WASHINGTON (NEXSTAR) — The U.S. Supreme Court is considering a case that will determine whether states have the power to prosecute undocumented immigrants for identity theft.
In Kansas v. Garcia, the state of Kansas is asking the justices to uphold its prosecution of three people in the country illegally for identity theft. The justices are being asked to define where to draw the line between state and federal enforcement.
Kansas Attorney General Derek Schmidt argued that the specific federal documents filled out by the defendants aren’t protected under federal law, which would allow for state-level prosecution.
“Kansas isn’t targeting undocumented workers. Kansas is trying to enforce its identity theft laws that apply against everybody,” Schmidt said.
Schmidt says his state is simply trying to protect its citizens. He thinks states should be able to crack down on these types of crimes.
“It’s a very large problem and states need to be part of the solution and that’s what we’re trying to make sure happens here,” Schmidt said.
In court filings, a dozen states including Texas, Ohio and Indiana have supported that position.
Immigration advocates fear that if the justices side with Kansas, it will open the floodgates for states to target noncitizens.

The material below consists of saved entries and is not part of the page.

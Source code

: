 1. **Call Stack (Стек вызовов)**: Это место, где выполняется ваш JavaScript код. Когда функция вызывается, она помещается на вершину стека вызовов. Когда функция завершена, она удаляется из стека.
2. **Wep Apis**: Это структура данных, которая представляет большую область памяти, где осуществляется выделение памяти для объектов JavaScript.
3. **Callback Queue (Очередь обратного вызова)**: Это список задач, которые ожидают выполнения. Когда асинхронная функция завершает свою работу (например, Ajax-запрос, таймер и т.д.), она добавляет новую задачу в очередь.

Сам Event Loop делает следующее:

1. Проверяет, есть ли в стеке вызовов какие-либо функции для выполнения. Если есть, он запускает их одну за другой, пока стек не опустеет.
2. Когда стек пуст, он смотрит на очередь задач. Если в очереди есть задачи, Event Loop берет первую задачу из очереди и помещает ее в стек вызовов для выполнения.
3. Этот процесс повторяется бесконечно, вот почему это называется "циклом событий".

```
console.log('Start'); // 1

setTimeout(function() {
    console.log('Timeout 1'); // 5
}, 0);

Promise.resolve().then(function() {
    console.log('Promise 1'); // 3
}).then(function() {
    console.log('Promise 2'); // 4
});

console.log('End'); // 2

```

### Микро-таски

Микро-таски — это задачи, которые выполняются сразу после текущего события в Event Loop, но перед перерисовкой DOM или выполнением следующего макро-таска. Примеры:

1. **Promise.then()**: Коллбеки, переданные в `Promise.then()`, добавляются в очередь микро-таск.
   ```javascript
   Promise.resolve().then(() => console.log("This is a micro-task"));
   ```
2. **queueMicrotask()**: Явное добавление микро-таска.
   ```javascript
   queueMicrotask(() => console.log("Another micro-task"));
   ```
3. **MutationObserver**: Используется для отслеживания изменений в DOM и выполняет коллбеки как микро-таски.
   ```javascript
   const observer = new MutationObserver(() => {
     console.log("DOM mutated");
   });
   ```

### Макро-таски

Paul Hughes is representing the three undocumented immigrants, who authorities say used stolen social security numbers to get jobs in Kansas. He told the justices that the state of Kansas doesn’t have the authority to charge the workers with identity theft. He says it’s a federal crime.
“Whether or not states can adopt, or own immigration policies is a substantially important question that’s at issue here,” Hughes said. “This case was truly an immigration case.”
The Kansas Supreme Court agreed and ruled that the state couldn’t charge undocumented workers with identity theft when applying for a job.
During oral arguments Wednesday, it was clear the justices on both sides of the ideological spectrum weren’t necessarily moved by either side’s argument. Justice Neil Gorsuch even went so far as to joke the case should be dismissed.
If the Supreme Court goes that route, the lower court’s decision upholding federal law would stand.
A decision will come down by the end of the spring session.